If an accurate estimate for 2011 is possible, it is generally advantageous to base your estimated payments on the 90% test rather than the 100%/110% prior year test, as using this prior year test will probably result in an overestimation of your liability unless the 2011 tax turns out to be substantially larger than the 2010 tax.
You may use the worksheet and the tax rate schedule included in the 2011 Form 1040-ES to figure your estimated tax liability and the required annual payment to avoid a penalty under either the 90% current-year or the 100%/110% prior-year liability tests.
Making estimated tax payments. Reduce your 2011 estimated tax liability by expected withholdings from wages, pensions, and annuities. If after withholdings your estimated tax is $1,000 or more, you must make estimated tax payments unless the withholdings will cover at least 90% of your estimated 2011 liability or 100%/110% of your 2010 liability. If withholdings will not cover the amount required under the 90% or 100%/110% tests, you may pay the balance of the estimated tax with Form 1040-ES vouchers or by credit card. You may schedule electronic payments using the Electronic Federal Tax Payment System (EFTPS), or you can make estimated tax payments by direct debit from your checking or savings account if you electronically file your 2010 return. See the 2011 Form 1040-ES instructions for details on the payment options.
Crediting 2010 refund to 2011 estimated tax. If you are due a refund when you file your 2010 return, it may be credited to your 2011 estimated tax. You may also split up the amount due you. You may take part of the overpayment as a refund. The other part may be credited to your estimate of 2011 taxes. The IRS will credit the refund to the April installment of 2011 estimated tax unless you attach a statement to your return instructing the IRS to apply the refund to later installments.
Check your arithmetic before you apply an overpayment as a credit on your next year's estimate. If you apply too much, the amount credited may not be used to offset any additional tax due that the IRS determines you owe.
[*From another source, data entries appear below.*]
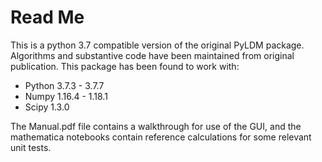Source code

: # Read Me

This is a python 3.7 compatible version of the original PyLDM package.  Algorithms and substantive code have been maintained from original publication.
This package has been found to work with:
- Python 3.7.3 - 3.7.7
- Numpy 1.16.4 - 1.18.1
- Scipy 1.3.0

The Manual.pdf file contains a walkthrough for use of the GUI, and the mathematica notebooks contain reference calculations for some relevant unit tests.
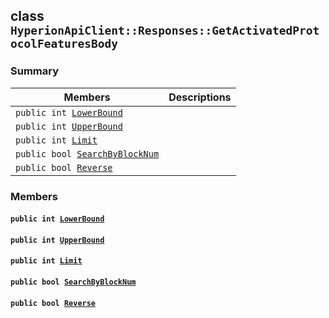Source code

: ## class `HyperionApiClient::Responses::GetActivatedProtocolFeaturesBody` 

### Summary

 Members                        | Descriptions                                
--------------------------------|---------------------------------------------
`public int `[`LowerBound`](#class_hyperion_api_client_1_1_responses_1_1_get_activated_protocol_features_body_1a6f98147aca1b7780618bec44992a4c70) | 
`public int `[`UpperBound`](#class_hyperion_api_client_1_1_responses_1_1_get_activated_protocol_features_body_1a23ac64b5780397bb78675bc28d280a5a) | 
`public int `[`Limit`](#class_hyperion_api_client_1_1_responses_1_1_get_activated_protocol_features_body_1a6fac9866655c7ad72f728800ed0e3e98) | 
`public bool `[`SearchByBlockNum`](#class_hyperion_api_client_1_1_responses_1_1_get_activated_protocol_features_body_1abacd31db37775ae238fb161bd12fb5e7) | 
`public bool `[`Reverse`](#class_hyperion_api_client_1_1_responses_1_1_get_activated_protocol_features_body_1a093b52f4fe296c95c39178c7cce540b1) | 

### Members

#### `public int `[`LowerBound`](#class_hyperion_api_client_1_1_responses_1_1_get_activated_protocol_features_body_1a6f98147aca1b7780618bec44992a4c70) 

#### `public int `[`UpperBound`](#class_hyperion_api_client_1_1_responses_1_1_get_activated_protocol_features_body_1a23ac64b5780397bb78675bc28d280a5a) 

#### `public int `[`Limit`](#class_hyperion_api_client_1_1_responses_1_1_get_activated_protocol_features_body_1a6fac9866655c7ad72f728800ed0e3e98) 

#### `public bool `[`SearchByBlockNum`](#class_hyperion_api_client_1_1_responses_1_1_get_activated_protocol_features_body_1abacd31db37775ae238fb161bd12fb5e7) 

#### `public bool `[`Reverse`](#class_hyperion_api_client_1_1_responses_1_1_get_activated_protocol_features_body_1a093b52f4fe296c95c39178c7cce540b1) 

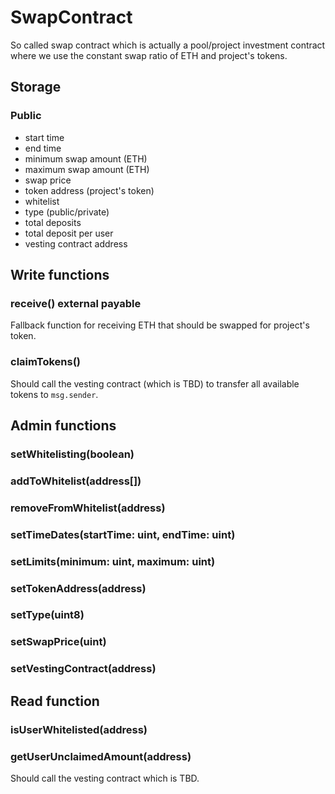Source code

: # SwapContract

So called swap contract which is actually a pool/project investment contract where we use the constant swap ratio of
 ETH and project's tokens.

## Storage

### Public

- start time
- end time
- minimum swap amount (ETH)
- maximum swap amount (ETH)
- swap price
- token address (project's token)
- whitelist
- type (public/private)
- total deposits
- total deposit per user
- vesting contract address

## Write functions

### receive() external payable

Fallback function for receiving ETH that should be swapped for project's token.

### claimTokens()

Should call the vesting contract (which is TBD) to transfer all available tokens to `msg.sender`.

## Admin functions

### setWhitelisting(boolean)
### addToWhitelist(address[])
### removeFromWhitelist(address)
### setTimeDates(startTime: uint, endTime: uint)
### setLimits(minimum: uint, maximum: uint)
### setTokenAddress(address)
### setType(uint8)
### setSwapPrice(uint)
### setVestingContract(address)


## Read function

### isUserWhitelisted(address)
### getUserUnclaimedAmount(address)

Should call the vesting contract which is TBD.



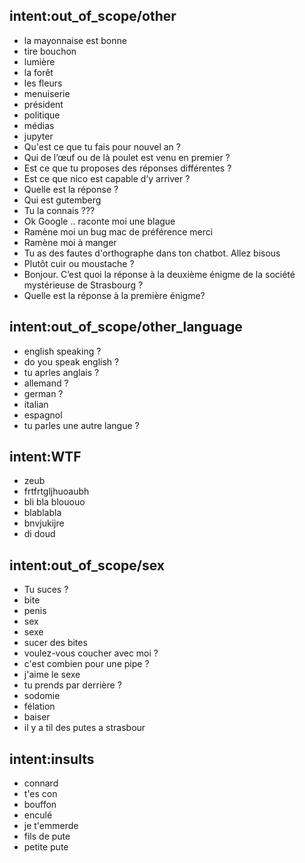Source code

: ## intent:out_of_scope/other
- la mayonnaise est bonne
- tire bouchon
- lumière
- la forêt
- les fleurs
- menuiserie
- président
- politique
- médias
- jupyter
- Qu'est ce que tu fais pour nouvel an ?
- Qui de l’œuf ou de là poulet est venu en premier ?
- Est ce que tu proposes des réponses différentes ?
- Est ce que nico est capable d’y arriver ?
- Quelle est la réponse ?
- Qui est gutemberg
- Tu la connais ???
- Ok Google .. raconte moi une blague
- Ramène moi un bug mac de préférence merci
- Ramène moi à manger
- Tu as des fautes d'orthographe dans ton chatbot. Allez bisous
- Plutôt cuir ou moustache ?
- Bonjour. C’est quoi la réponse à la deuxième énigme de la société mystérieuse de Strasbourg ?
- Quelle est la réponse à la première énigme?

## intent:out_of_scope/other_language
- english speaking ?
- do you speak english ?
- tu aprles anglais ?
- allemand ?
- german ?
- italian
- espagnol
- tu parles une autre langue ?

## intent:WTF
- zeub
- frtfrtgljhuoaubh
- bli bla blououo
- blablabla
- bnvjukijre
- di doud

## intent:out_of_scope/sex
- Tu suces ?
- bite
- penis
- sex
- sexe
- sucer des bites
- voulez-vous coucher avec moi ?
- c'est combien pour une pipe ?
- j'aime le sexe
- tu prends par derrière ?
- sodomie
- félation
- baiser
- il y a  til des putes a strasbour


## intent:insults
- connard
- t'es con
- bouffon
- enculé
- je t'emmerde
- fils de pute
- petite pute
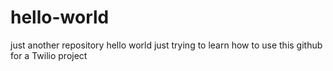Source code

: # hello-world
just another repository
hello world
just trying to learn how to use this github for a Twilio project
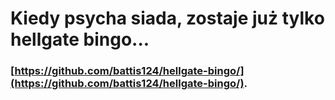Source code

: # Kiedy psycha siada, zostaje już tylko hellgate bingo...

### [https://github.com/battis124/hellgate-bingo/](https://github.com/battis124/hellgate-bingo/).
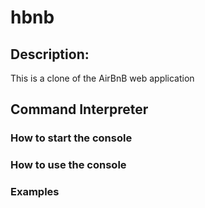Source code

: # hbnb
## Description:
This is a clone of the AirBnB web application

## Command Interpreter
### How to start the console

### How to use the console

### Examples
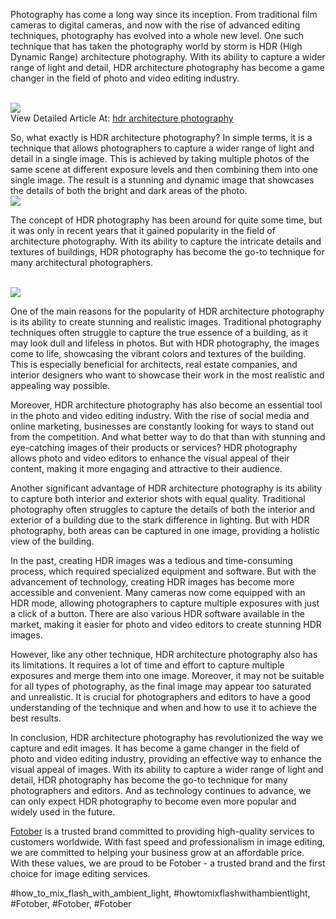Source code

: <p>Photography has come a long way since its inception. From traditional film cameras to digital cameras, and now with the rise of advanced editing techniques, photography has evolved into a whole new level. One such technique that has taken the photography world by storm is HDR (High Dynamic Range) architecture photography. With its ability to capture a wider range of light and detail, HDR architecture photography has become a game changer in the field of photo and video editing industry.</p><br><img src="https://fotober.com/_next/image?url=https%3A%2F%2Fapi-fotober.fotober.com%2Fassets%2F7ef151f4-00ba-4dc2-814c-7e5025f10610&w=828&q=75"></br>
View Detailed Article At: <a href="https://fotober.com/hdr-architecture-photography">hdr architecture photography</a><p>So, what exactly is HDR architecture photography? In simple terms, it is a technique that allows photographers to capture a wider range of light and detail in a single image. This is achieved by taking multiple photos of the same scene at different exposure levels and then combining them into one single image. The result is a stunning and dynamic image that showcases the details of both the bright and dark areas of the photo.<br><img src="https://api-fotober.fotober.com/assets/21083040-bbc7-4f0a-9286-a1093b5ff452.jpg?width=1502&height=1006"></br><p>The concept of HDR photography has been around for quite some time, but it was only in recent years that it gained popularity in the field of architecture photography. With its ability to capture the intricate details and textures of buildings, HDR photography has become the go-to technique for many architectural photographers.</p><br><img src="https://api-fotober.fotober.com/assets/24ca5d7c-61ce-4342-82a8-61ad85c04771.jpg?width=1200&height=800"></br><p>One of the main reasons for the popularity of HDR architecture photography is its ability to create stunning and realistic images. Traditional photography techniques often struggle to capture the true essence of a building, as it may look dull and lifeless in photos. But with HDR photography, the images come to life, showcasing the vibrant colors and textures of the building. This is especially beneficial for architects, real estate companies, and interior designers who want to showcase their work in the most realistic and appealing way possible.<p>Moreover, HDR architecture photography has also become an essential tool in the photo and video editing industry. With the rise of social media and online marketing, businesses are constantly looking for ways to stand out from the competition. And what better way to do that than with stunning and eye-catching images of their products or services? HDR photography allows photo and video editors to enhance the visual appeal of their content, making it more engaging and attractive to their audience.</p><p>Another significant advantage of HDR architecture photography is its ability to capture both interior and exterior shots with equal quality. Traditional photography often struggles to capture the details of both the interior and exterior of a building due to the stark difference in lighting. But with HDR photography, both areas can be captured in one image, providing a holistic view of the building.<p>In the past, creating HDR images was a tedious and time-consuming process, which required specialized equipment and software. But with the advancement of technology, creating HDR images has become more accessible and convenient. Many cameras now come equipped with an HDR mode, allowing photographers to capture multiple exposures with just a click of a button. There are also various HDR software available in the market, making it easier for photo and video editors to create stunning HDR images.</p><p>However, like any other technique, HDR architecture photography also has its limitations. It requires a lot of time and effort to capture multiple exposures and merge them into one image. Moreover, it may not be suitable for all types of photography, as the final image may appear too saturated and unrealistic. It is crucial for photographers and editors to have a good understanding of the technique and when and how to use it to achieve the best results.</p><p>In conclusion, HDR architecture photography has revolutionized the way we capture and edit images. It has become a game changer in the field of photo and video editing industry, providing an effective way to enhance the visual appeal of images. With its ability to capture a wider range of light and detail, HDR photography has become the go-to technique for many photographers and editors. And as technology continues to advance, we can only expect HDR photography to become even more popular and widely used in the future.</p><p><a href="https://fotober.com/">Fotober</a> is a trusted brand committed to providing high-quality services to customers worldwide. With fast speed and professionalism in image editing, we are committed to helping your business grow at an affordable price. With these values, we are proud to be Fotober - a trusted brand and the first choice for image editing services.</p>
#how_to_mix_flash_with_ambient_light, #howtomixflashwithambientlight, #Fotober, #Fotober, #Fotober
For example, your 2010 return shows a $500 refund due, and you apply it towards your 2011 estimated tax. However, the IRS determines that you overpaid $200, not $500. You will be billed for the additional $300 tax, plus interest due; you may not offset the extra tax with the credited amount.
You may charge estimated tax payments using a Visa, MasterCard, American Express, or Discover Card. See the Form 1040-ES instructions. If you charge estimated tax payments, you do not have to file Form 1040-ES vouchers.
You may also make your payments electronically by authorizing withdrawals from your checking or savings account. You can schedule payments through EFTPS (Electronic Federal Tax Payment System) by enrolling online (www.eftps.gov) or by phone (1-800-316-6541). If you file your 2010 return electronically, your tax preparation software will allow you to schedule up to four 2011 estimated tax payments.
Farmers or fishermen. In figuring the required annual payment to avoid a penalty for 2011, a farmer or fisherman has to pay only 66% of the 2011 estimated liability, rather than 90%. A penalty may also be avoided by paying 100% of the 2010 tax, provided a tax return covering a 12-month period was filed for 2010; the 110% test for higher-income taxpayers does not apply to a farmer or fisherman. To qualify as a farmer or fisherman under these rules, at least two-thirds of gross income for 2010 or 2011 must be from farming or fishing.